Northern Dvina Governorate (Северо-Двинская губерния) was an administrative-territorial unit (guberniya) of the Russian SFSR from 1918 to 1929. Its seat was in the city of Veliky Ustyug. The governorate was located in the North of European Russia, and its territory is currently divided between Arkhangelsk, Vologda, Kostroma, and Kirov Oblasts and the Komi Republic. The name of the governorate originates from the Northern Dvina River.

==History==
The governorate was established on July 24, 1918 by the People's Commissariat for Internal Affairs of the Russian Soviet Federative Socialist Republic. The territory of the governorate was formed from five uyezds which were previously a part of Vologda Governorate (the uyezd centers are given in parentheses)
- Nikolsky Uyezd (Nikolsk);
- Solvychegodsky Uyezd (Solvychegodsk);
- Ust-Sysolsky Uyezd (Ust-Sysolsk);
- Velikoustyuzhsky Uyezd (Veliky Ustyug);
- Yarensky Uyezd (Yarensk).

In August 1921, the eastern part of the Governorate was split off and moved to the newly formed Komi-Zyryan Autonomous Oblast.

On April 18, 1924, the uyezds were abolished, and the governorate was divided into 18 districts (raions).
- Cherevkovsky District (Cherevkovo);
- Kichmengsko-Gorodetsky District (Kichmengsky Gorodok);
- Kotlassky District (Kotlas);
- Krasnoborsky District (Krasnoborsk);
- Lalsky District (Lalsk);
- Lensky District (Yarensk);
- Nikolsky District (Nikolsk);
- Nyuksensky District (Nyuksenitsa);
- Oparinsky District (Oparino);
- Podosinovsky District (Podosinovets);
- Roslyatinsky District (Roslyatino);
- Solvychegodsky District (Solvychegodsk);
- Ust-Alexeyevsky District (Ust-Alexeyevo);
- Velikoustyugsky District (Veliky Ustyug);
- Verkhnetoyemsky District (Verkhnyaya Toyma);
- Vilegodsky District (Ilyinsko-Podomskoye);
- Vokhomsky District (Vokhma);
- Yenangsky District (Nizhny Yenangsk).

On February 27, 1928 Ust-Alexeyevsky District was merged into Velikoustygsky District, and Yenangsky District was merged into Kichmengsko-Gorodetsky District.
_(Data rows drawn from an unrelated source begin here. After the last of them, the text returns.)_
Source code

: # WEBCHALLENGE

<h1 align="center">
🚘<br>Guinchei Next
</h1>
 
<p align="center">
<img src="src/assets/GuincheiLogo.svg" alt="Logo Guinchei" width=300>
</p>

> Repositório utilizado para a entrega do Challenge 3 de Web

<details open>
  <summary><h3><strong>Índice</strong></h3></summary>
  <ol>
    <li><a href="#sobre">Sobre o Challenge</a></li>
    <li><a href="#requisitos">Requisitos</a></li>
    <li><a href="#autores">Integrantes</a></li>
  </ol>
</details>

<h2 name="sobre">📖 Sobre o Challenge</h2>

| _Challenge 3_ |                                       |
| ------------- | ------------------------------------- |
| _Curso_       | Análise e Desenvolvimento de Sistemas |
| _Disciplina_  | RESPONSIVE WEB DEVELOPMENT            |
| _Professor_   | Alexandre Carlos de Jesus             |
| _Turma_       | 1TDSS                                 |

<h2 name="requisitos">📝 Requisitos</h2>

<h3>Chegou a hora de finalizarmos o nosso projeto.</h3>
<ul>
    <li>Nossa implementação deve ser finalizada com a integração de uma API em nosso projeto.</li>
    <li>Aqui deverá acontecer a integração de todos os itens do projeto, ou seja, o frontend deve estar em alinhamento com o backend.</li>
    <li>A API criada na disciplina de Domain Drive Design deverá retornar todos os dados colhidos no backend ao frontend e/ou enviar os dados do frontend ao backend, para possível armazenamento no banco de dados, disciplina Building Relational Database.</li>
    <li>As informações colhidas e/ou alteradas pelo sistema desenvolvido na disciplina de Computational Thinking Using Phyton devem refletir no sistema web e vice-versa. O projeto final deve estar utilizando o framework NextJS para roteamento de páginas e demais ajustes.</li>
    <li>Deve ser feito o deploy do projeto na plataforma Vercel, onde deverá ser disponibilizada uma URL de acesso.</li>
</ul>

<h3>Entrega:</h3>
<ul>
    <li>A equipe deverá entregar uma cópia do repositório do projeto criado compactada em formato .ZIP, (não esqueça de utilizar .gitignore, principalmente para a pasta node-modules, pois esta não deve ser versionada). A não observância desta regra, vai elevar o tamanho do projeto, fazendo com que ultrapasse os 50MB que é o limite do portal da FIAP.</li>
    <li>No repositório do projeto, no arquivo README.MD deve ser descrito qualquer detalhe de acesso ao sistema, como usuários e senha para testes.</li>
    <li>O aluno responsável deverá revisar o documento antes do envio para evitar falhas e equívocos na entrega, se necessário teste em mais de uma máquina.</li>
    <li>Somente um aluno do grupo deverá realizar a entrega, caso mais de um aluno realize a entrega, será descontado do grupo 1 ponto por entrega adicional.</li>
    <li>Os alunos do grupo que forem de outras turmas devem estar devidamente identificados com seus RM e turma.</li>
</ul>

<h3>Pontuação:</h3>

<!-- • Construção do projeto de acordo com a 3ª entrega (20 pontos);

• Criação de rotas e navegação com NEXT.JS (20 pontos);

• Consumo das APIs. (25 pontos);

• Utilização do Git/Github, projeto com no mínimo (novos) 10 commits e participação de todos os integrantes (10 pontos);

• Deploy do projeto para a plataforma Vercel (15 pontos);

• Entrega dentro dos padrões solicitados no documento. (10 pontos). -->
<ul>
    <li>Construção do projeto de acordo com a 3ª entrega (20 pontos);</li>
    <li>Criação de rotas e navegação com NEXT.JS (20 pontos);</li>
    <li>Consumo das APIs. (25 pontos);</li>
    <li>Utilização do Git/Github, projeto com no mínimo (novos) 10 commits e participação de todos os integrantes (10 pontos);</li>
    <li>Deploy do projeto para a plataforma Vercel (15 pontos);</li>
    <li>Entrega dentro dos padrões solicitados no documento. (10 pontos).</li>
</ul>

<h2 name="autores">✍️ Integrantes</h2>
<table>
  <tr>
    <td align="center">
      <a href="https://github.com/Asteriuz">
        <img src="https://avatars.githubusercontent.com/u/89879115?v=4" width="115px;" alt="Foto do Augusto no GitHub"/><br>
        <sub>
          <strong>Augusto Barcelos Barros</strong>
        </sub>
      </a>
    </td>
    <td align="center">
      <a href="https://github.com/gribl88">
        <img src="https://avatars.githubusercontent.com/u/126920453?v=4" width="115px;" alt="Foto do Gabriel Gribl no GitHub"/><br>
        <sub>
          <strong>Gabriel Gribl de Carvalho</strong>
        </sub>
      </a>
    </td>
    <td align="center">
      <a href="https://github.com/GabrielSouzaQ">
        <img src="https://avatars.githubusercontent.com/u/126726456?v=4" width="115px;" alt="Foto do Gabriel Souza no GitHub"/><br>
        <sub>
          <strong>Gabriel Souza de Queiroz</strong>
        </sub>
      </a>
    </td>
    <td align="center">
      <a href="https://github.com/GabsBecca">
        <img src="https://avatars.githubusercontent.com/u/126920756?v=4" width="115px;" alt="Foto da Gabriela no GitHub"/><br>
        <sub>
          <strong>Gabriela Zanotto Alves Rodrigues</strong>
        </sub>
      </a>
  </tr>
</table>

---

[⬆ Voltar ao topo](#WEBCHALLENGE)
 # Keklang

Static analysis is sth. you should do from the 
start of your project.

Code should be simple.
Simultaneously, Nyuksensky District was renamed into Sukhonsky District. On March 29, 1928, Solvychegodsky District was merged into Kotlassky District.

On July 15, 1929 All-Russian Central Executive Committee by a decree abolished Northern Dvina Governorate and established the Northern Dvina Okrug, which was a part of Northern Krai. The Okrug had the same territory as the abolished governorate, with the addition of Brusnovolovsky Selsoviet from the former Totemsky Uyezd of the Vologda Governorate. The Okrug administration was located in Veliky Ustyug.

The Northern Dvina Okrug was abolished in 1930. Northern Krai was in 1936 transformed into Northern Oblast. In 1937, Northern Oblast was split into Arkhangelsk Oblast and Vologda Oblast. Lalsky, Podosinovsky, and Oparinsky Districts in 1941 were transferred from Arkhangelsk to Kirov Oblast. Vokhomsky District and a part of Nikolsky District ended up in Kostroma Oblast. The parts of the Northern Dvina Governorate split off to Komi-Zyryan Autonomous Oblast in 1921 remain in the Komi Republic.